# RECORDS SHOWN
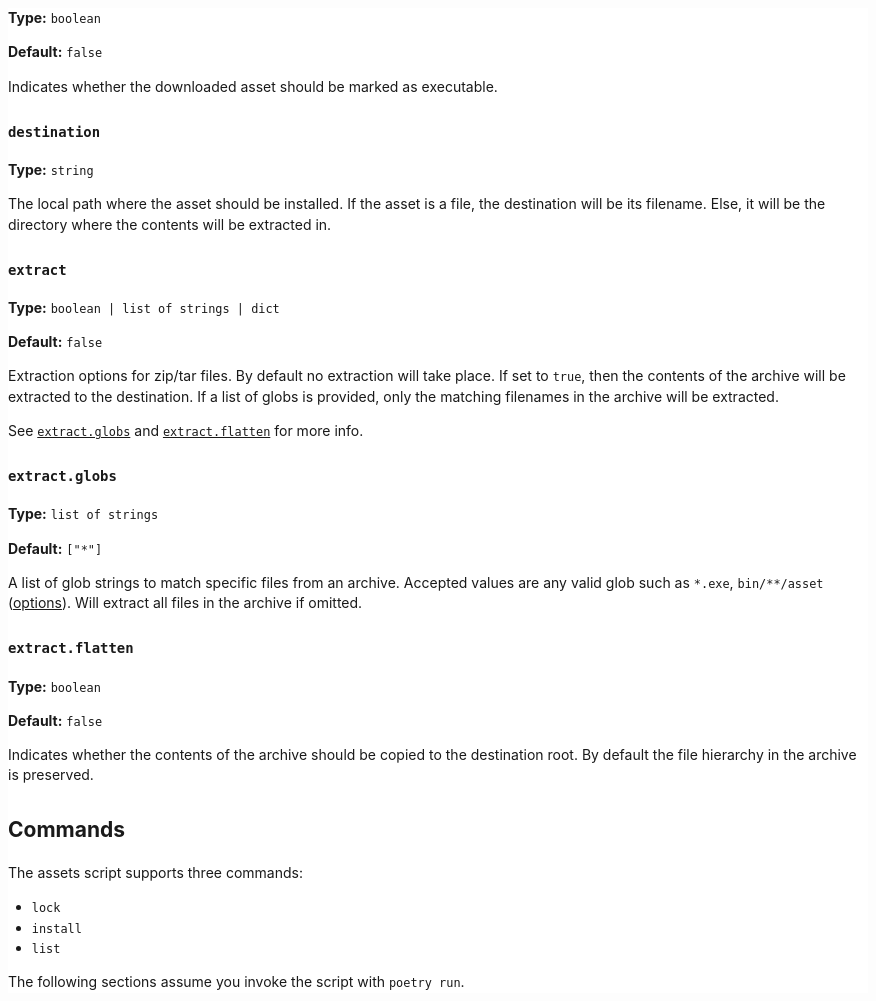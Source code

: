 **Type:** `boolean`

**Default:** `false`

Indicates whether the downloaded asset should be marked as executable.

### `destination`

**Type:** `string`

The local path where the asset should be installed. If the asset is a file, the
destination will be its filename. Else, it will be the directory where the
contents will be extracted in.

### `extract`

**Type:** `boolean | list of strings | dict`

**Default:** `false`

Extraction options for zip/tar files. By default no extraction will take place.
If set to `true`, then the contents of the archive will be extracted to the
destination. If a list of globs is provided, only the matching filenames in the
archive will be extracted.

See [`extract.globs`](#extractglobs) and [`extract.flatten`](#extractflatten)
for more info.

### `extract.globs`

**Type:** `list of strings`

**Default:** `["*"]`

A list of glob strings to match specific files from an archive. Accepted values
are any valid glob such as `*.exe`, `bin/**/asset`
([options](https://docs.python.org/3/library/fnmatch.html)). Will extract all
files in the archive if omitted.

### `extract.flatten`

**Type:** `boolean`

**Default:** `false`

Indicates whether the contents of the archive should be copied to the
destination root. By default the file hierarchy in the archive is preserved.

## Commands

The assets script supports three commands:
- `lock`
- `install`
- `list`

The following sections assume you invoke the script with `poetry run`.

# EXERCISE
The output is the data above, repeated exactly, with pictures omitted.

# EXERCISE OUTPUT
Source code

: **Type:** `boolean`

**Default:** `false`

Indicates whether the downloaded asset should be marked as executable.

### `destination`

**Type:** `string`

The local path where the asset should be installed. If the asset is a file, the
destination will be its filename. Else, it will be the directory where the
contents will be extracted in.

### `extract`

**Type:** `boolean | list of strings | dict`

**Default:** `false`

Extraction options for zip/tar files. By default no extraction will take place.
If set to `true`, then the contents of the archive will be extracted to the
destination. If a list of globs is provided, only the matching filenames in the
archive will be extracted.

See [`extract.globs`](#extractglobs) and [`extract.flatten`](#extractflatten)
for more info.

### `extract.globs`

**Type:** `list of strings`

**Default:** `["*"]`

A list of glob strings to match specific files from an archive. Accepted values
are any valid glob such as `*.exe`, `bin/**/asset`
([options](https://docs.python.org/3/library/fnmatch.html)). Will extract all
files in the archive if omitted.

### `extract.flatten`

**Type:** `boolean`

**Default:** `false`

Indicates whether the contents of the archive should be copied to the
destination root. By default the file hierarchy in the archive is preserved.

## Commands

The assets script supports three commands:
- `lock`
- `install`
- `list`

The following sections assume you invoke the script with `poetry run`.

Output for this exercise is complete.